Nov 022017
 

Archaeologist Betty Bonita Bell and her husband William W. Winnie Jr. (1928-1988) lived at Calle Colón #36 in Ajijic for several years in the early 1970s. While the precise dates are unclear, the couple made many significant contributions to village life.

Bell gained a doctorate in archaeology at the University of California, Los Angeles (UCLA) and then worked for the Organization of American States in Washington D.C. She later returned to UCLA and established a regional development training program in Brazil.

She and her husband arrived in Jalisco in 1970 when he accepted a position as visiting professor in the Economics faculty of the University of Guadalajara.

Bell excavated Los Altos, near Teocaltiche in northeastern Jalisco for two months in 1970 before spending two months looking at shaft tombs near Etzatlán early the following year.

In February 1971, Bell gave a series of lectures in Guadalajara. The local newspaper described her at this time as “a temporary resident of Ajijic” and said she was a “former assistant professor of anthropology at Colorado State University (Fort Collins) and currently adjunct professor of anthropology of the University Museum, Southern Illinois University.” The following month, the same newspaper reports that she anticipates being in Ajijic “at least two years” and is considering settling in the village.

In that same year (1971), Bell and her husband were instrumental in founding the Sociedad de Estudios Avanzados del Occidente de México, A.C. (West Mexican Society for Advanced Study) in Ajijic. The prime purpose of this short-lived project, which closed in 1974, was to encourage the participation of foreign archaeologists in Mexican projects.

The society’s two main publications were Betty Bell’s El Gran Xalisco: La Historia Cultural del Occidente de Mexico (which had photos and design by  Wm. W. Winnie) in 1972 and The Archaeology of West Mexico, a collection of papers she edited in 1974.

Bell and her husband also organized a summer school for visiting students in 1974. According to the Guadalajara Reporter, 25 students from Angelo State University in San Angelo, Texas, spent three weeks at Lake Chapala taking college-level classes for credit.

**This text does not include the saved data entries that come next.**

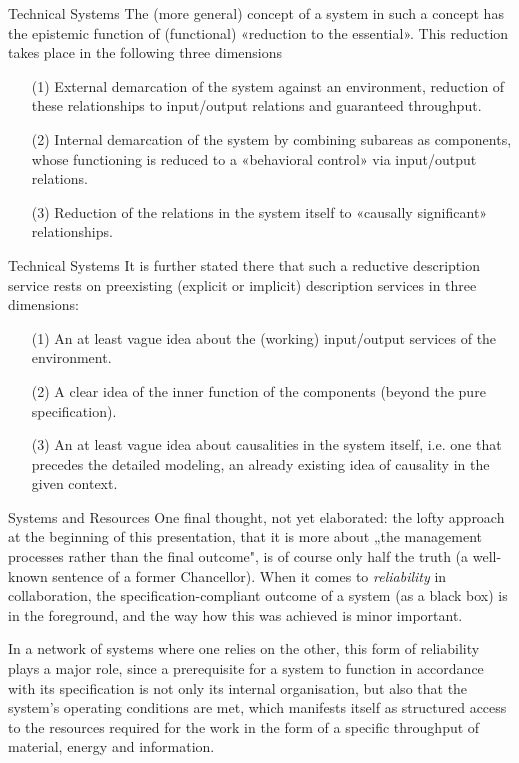 \documentclass{beamer}
\begin{document}
\begin{frame}{Technical Systems}
The (more general) concept of a system in such a concept has the epistemic
function of (functional) «reduction to the essential». This reduction takes
place in the following three dimensions
\begin{itemize}
\item [(1)] External demarcation of the system against an environment,
  reduction of these relationships to input/output relations and guaranteed
  throughput.
\item [(2)] Internal demarcation of the system by combining subareas as
  components, whose functioning is reduced to a «behavioral control» via
  input/output relations.
\item [(3)] Reduction of the relations in the system itself to «causally
  significant» relationships.
\end{itemize}
\end{frame}

\begin{frame}{Technical Systems}
It is further stated there that such a reductive description service rests on
preexisting (explicit or implicit) description services in three dimensions:
\begin{itemize}
\item [(1)] An at least vague idea about the (working) input/output services of
  the environment.
\item [(2)] A clear idea of the inner function of the components (beyond the
  pure specification).
\item [(3)] An at least vague idea about causalities in the system itself,
  i.e. one that precedes the detailed modeling, an already existing idea of
  causality in the given context.
\end{itemize}
\end{frame}
\begin{frame}{Systems and Resources}\small
One final thought, not yet elaborated: the lofty approach at the beginning of
this presentation, that it is more about „the management processes rather than
the final outcome", is of course only half the truth (a well-known sentence of
a former Chancellor).  When it comes to \emph{reliability} in collaboration,
the specification-compliant outcome of a system (as a black box) is in the
foreground, and the way how this was achieved is minor important.

In a network of systems where one relies on the other, this form of
reliability plays a major role, since a prerequisite for a system to function
in accordance with its specification is not only its internal organisation,
but also that the system's operating conditions are met, which manifests
itself as structured access to the resources required for the work in the form
of a specific throughput of material, energy and information.
  
  
\end{frame}
\end{document}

The classes, coordinated by Winnie and his wife, were given by Angelo State faculty members Caroline Haley and Tony Dutton, and included Spanish-language classes connected to Mexican civilization and literature, as well as classes about the anthropology of pre-Columbian cultures in Western Mexico.

Further details of Betty Bell’s life have proved frustratingly difficult to find though, tragically, it seems that Betty Bell lost her life in a car accident in Ajijic.

Betty Bell: select bibliography

  • Betty Bell (ed). 1967. Indian Mexico Past and Present (Symposium papers). Latin America Center, University of California. 109 pp.
  • Betty Bell. 1972. El Gran Xalisco: La Historia Cultural del Occidente de Mexico. (with photos and design by  Wm. W. Winnie). 21 pp. Sociedad de Estudios Avanzados del Occidente de Mexico, A. C. / West Mexican Society for Advanced Studies.
  • Betty Bell. 1972. “Archeological Excavations in Jalisco, Mexico.” Science, New Series, Vol. 175, No. 4027 (Mar. 17, 1972), pp. 1238-1239.
  • Betty Bell (ed). 1974. The Archaeology of West Mexico. Sociedad de Estudios Avanzados del Occidente de Mexico, A. C. / West Mexican Society for Advanced Studies.
  • Hugo G. Nutini and Betty Bell. 1984. Ritual Kinship, Volume II: Ideological and Structural Integration of the Compadrazgo System in Rural Tlaxcala. Princeton University Press. (translated as Parentesco ritual. Estructura y evolución histórica del sistema de compadrazgo en la tlaxcala rural and published by Fondo de Cultura Económica, México, in 1989).